- The Washington Times - Monday, May 8, 2006

Hard cases make bad law. That adage explains the concoction by a federal appeals court of a constitutional right of terminally ill patients to override the Food and Drug Administration’s dubious restrictions on the sale of new drugs in Abigail Alliance for Better Access to Developmental Drugs v. Esenbach (May 2, 2006). As Justice Benjamin Cardozo taught, the Constitution leaves room for large slabs of government folly.

Paternalism is the signature of the FDA. Generally speaking, patients are denied the opportunity to purchase drugs with a full awareness of their risks and benefits unless they have been proven both safe and effective to the FDA. The approval process typically consumes about seven years and hundreds of millions of dollars. The incentive to discover new drugs is dulled, especially for rare diseases with a small customer base. During the seven-year approval process, countless patients are foreclosed from curing or alleviating their afflictions.

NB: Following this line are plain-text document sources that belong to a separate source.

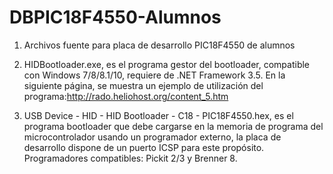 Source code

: # DBPIC18F4550-Alumnos
1. Archivos fuente para placa de desarrollo PIC18F4550 de alumnos

2. HIDBootloader.exe, es el programa gestor del bootloader, compatible con Windows 7/8/8.1/10, requiere de .NET Framework 3.5.
En la siguiente página, se muestra un ejemplo de utilización del programa:http://rado.heliohost.org/content_5.htm

3. USB Device - HID - HID Bootloader - C18 - PIC18F4550.hex, es el programa bootloader que debe cargarse en la memoria de programa del microcontrolador usando un programador externo, la placa de desarrollo dispone de un puerto ICSP para este propósito. Programadores compatibles: Pickit 2/3 y Brenner 8.

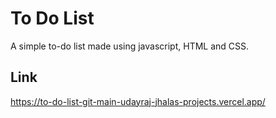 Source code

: 
# To Do List

A simple to-do list made using javascript, HTML and CSS.

## Link

https://to-do-list-git-main-udayraj-jhalas-projects.vercel.app/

The Abigail Alliance litigation emerged from the FDA’s three-phased approach to approving new drugs. Phase I tests the drugs on 20 to 80 human subjects to determine “the side effects associated with increasing doses, and, if possible, to gain early evidence on effectiveness.”

Drugs that survive Phase I are viewed by the FDA as safe enough for more ambitious human testing. Phase II entails controlled clinical studies of up to several hundred human subjects “to evaluate the effectiveness of the drug … and to determine [its] common short-term side effects and risks,” Phase III expanded trials involving several thousands of human subjects “gather the additional information about effectiveness and safety that is needed to evaluate the overall benefit-risk relationship of the drug.”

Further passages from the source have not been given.